Problem statement —
Copy exactly, please, each line of the data below until the line that contains "two seats per row." has been copied, beginning at the top.

....

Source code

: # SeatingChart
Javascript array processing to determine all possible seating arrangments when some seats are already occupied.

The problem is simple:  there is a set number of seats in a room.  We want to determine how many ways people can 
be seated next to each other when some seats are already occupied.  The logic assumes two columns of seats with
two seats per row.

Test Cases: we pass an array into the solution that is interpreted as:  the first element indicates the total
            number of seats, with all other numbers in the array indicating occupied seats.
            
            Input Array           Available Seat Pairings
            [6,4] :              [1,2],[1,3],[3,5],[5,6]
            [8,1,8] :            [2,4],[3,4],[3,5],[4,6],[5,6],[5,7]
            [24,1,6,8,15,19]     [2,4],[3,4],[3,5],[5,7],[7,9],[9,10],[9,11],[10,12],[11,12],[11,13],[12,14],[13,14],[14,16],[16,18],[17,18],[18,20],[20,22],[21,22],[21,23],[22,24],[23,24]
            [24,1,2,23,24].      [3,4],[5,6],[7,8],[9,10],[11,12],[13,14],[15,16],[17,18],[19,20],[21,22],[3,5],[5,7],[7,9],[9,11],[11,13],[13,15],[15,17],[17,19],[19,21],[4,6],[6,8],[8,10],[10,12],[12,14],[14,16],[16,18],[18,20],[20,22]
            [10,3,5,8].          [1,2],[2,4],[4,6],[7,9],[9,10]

....

Exercise response —
Source code

: # SeatingChart
Javascript array processing to determine all possible seating arrangments when some seats are already occupied.

The problem is simple:  there is a set number of seats in a room.  We want to determine how many ways people can 
be seated next to each other when some seats are already occupied.  The logic assumes two columns of seats with
two seats per row.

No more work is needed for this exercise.